* EXERCISE BRIEF *
Filter these entries down to lines holding "Ecosystem".

* PROVIDED DATA *
..............................
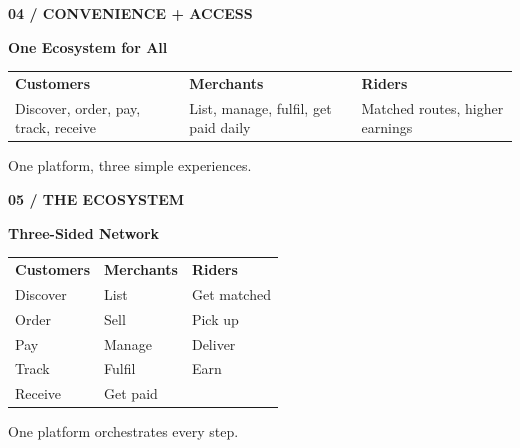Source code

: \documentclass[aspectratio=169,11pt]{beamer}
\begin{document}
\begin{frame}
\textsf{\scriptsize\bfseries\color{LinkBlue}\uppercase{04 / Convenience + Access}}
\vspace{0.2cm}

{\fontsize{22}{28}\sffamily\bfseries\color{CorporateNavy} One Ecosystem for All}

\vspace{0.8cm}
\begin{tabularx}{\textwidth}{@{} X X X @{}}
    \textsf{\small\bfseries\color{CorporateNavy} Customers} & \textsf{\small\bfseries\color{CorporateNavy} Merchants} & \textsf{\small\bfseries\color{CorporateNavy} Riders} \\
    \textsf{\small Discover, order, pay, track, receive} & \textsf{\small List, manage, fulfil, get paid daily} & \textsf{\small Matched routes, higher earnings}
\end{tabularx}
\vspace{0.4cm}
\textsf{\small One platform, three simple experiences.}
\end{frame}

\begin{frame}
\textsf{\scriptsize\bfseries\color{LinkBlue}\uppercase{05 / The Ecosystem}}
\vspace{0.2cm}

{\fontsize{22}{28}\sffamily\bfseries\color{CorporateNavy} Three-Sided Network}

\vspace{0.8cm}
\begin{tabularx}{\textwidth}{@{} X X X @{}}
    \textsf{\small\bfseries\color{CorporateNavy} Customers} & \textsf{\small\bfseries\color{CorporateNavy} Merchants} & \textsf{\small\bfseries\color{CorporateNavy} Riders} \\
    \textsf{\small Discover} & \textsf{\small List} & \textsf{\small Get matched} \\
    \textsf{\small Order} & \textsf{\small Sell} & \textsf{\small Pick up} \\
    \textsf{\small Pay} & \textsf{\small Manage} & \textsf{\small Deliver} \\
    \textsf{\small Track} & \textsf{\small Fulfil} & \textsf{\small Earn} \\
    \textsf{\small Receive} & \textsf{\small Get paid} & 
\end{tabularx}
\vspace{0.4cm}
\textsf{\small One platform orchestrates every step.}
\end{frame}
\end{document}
..............................
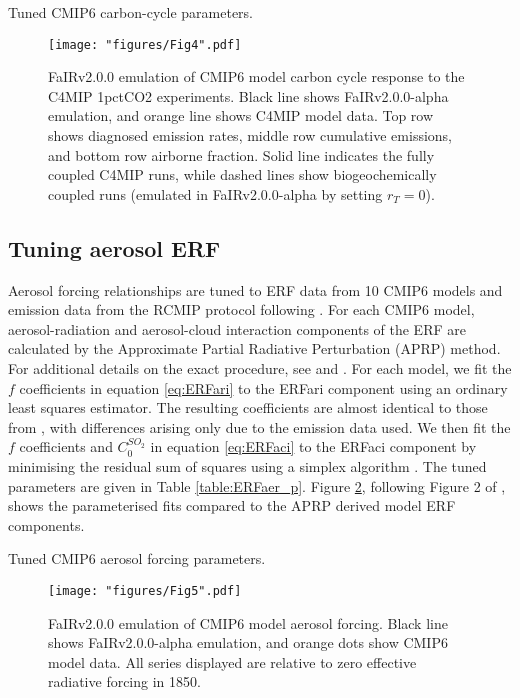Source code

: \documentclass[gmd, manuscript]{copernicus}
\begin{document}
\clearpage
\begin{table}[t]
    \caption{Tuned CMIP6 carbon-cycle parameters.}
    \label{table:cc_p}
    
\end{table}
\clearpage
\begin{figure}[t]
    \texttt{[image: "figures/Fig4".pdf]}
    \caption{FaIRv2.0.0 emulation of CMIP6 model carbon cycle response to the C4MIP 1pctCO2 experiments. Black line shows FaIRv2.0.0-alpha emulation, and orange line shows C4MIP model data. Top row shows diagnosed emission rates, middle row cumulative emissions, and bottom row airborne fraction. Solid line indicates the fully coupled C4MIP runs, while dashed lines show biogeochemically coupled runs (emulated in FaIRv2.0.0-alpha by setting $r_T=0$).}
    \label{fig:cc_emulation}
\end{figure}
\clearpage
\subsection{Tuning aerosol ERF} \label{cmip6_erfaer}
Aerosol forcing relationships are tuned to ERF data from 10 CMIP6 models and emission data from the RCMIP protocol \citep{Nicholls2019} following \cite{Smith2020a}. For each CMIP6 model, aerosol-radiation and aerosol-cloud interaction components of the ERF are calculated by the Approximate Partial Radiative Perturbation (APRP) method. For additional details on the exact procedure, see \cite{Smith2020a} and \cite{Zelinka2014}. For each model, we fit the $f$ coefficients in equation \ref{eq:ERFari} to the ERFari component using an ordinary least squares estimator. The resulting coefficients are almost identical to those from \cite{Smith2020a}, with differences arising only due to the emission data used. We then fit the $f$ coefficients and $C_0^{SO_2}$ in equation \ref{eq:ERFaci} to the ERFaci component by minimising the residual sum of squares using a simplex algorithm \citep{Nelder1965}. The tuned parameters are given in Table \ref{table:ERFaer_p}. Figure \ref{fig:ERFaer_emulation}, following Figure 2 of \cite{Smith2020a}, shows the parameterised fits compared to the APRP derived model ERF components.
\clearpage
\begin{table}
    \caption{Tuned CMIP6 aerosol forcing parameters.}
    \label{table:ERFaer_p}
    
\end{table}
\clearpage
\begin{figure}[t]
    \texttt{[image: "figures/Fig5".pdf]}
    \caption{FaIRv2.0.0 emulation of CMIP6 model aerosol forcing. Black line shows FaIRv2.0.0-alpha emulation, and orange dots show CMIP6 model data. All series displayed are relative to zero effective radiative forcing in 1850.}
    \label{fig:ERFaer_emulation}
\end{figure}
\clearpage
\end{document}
..............................
* ANSWER FOR THE TASK *
{\fontsize{22}{28}\sffamily\bfseries\color{CorporateNavy} One Ecosystem for All}
\textsf{\scriptsize\bfseries\color{LinkBlue}\uppercase{05 / The Ecosystem}}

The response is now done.